Aim of the task: Look below for the line containing "for its history" and the line containing "and to_list() functions"; repeat exactly those two lines and all lines between them, and nothing else.
[Data shown Boundary: Start]
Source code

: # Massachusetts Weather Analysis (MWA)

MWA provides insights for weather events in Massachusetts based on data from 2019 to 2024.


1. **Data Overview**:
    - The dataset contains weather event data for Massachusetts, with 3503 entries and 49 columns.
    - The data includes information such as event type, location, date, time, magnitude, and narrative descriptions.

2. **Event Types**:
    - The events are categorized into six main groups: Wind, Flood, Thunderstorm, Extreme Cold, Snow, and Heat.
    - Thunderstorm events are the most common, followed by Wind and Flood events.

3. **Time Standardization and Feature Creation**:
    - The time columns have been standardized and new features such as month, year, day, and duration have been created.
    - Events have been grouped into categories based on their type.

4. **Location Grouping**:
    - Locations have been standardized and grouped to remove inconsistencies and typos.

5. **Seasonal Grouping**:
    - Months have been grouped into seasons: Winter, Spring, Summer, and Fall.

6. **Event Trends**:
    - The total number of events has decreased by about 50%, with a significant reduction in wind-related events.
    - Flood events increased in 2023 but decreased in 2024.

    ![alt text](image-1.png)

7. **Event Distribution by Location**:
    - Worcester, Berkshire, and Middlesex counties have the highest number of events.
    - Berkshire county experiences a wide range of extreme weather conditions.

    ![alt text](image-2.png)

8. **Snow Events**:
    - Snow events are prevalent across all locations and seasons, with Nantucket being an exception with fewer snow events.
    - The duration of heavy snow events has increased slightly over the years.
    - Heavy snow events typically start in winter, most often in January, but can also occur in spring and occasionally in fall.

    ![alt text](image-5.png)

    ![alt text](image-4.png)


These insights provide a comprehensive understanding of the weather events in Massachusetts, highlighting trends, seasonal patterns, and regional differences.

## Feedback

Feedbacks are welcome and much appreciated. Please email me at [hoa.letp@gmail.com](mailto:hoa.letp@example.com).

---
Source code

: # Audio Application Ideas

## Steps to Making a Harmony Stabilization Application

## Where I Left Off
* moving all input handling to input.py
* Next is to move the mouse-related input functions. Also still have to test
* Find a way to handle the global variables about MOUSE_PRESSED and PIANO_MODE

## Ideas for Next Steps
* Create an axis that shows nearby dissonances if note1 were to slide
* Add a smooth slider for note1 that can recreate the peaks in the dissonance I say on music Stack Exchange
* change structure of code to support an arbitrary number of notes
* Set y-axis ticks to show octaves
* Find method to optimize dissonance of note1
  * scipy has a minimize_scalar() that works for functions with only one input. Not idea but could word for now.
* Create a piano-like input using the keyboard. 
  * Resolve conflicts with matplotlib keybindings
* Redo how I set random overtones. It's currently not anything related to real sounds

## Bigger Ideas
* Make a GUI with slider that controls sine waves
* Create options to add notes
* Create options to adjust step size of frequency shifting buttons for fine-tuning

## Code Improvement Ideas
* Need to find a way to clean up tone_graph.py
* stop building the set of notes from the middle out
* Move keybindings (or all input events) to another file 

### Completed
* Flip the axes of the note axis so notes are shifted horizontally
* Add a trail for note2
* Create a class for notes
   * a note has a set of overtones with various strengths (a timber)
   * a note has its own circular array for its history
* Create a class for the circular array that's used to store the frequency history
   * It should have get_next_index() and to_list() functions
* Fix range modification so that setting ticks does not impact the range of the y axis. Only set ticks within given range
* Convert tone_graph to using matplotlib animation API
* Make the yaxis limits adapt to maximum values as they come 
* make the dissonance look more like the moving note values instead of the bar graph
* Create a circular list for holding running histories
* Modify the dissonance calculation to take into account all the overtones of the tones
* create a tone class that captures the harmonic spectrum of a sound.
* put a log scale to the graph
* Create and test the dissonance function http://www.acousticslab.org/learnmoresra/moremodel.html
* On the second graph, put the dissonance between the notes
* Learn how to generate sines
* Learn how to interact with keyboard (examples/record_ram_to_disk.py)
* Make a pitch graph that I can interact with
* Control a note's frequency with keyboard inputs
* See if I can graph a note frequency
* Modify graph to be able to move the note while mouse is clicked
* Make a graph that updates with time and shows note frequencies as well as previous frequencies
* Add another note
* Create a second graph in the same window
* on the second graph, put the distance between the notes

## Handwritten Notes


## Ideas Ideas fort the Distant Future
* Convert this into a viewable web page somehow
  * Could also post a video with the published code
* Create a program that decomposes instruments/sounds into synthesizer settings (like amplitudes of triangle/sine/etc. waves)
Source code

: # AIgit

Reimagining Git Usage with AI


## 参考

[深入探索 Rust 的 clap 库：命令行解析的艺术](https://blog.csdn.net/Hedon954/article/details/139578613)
[Data shown Boundary: End]
Output of the task:
   * a note has its own circular array for its history
* Create a class for the circular array that's used to store the frequency history
   * It should have get_next_index() and to_list() functions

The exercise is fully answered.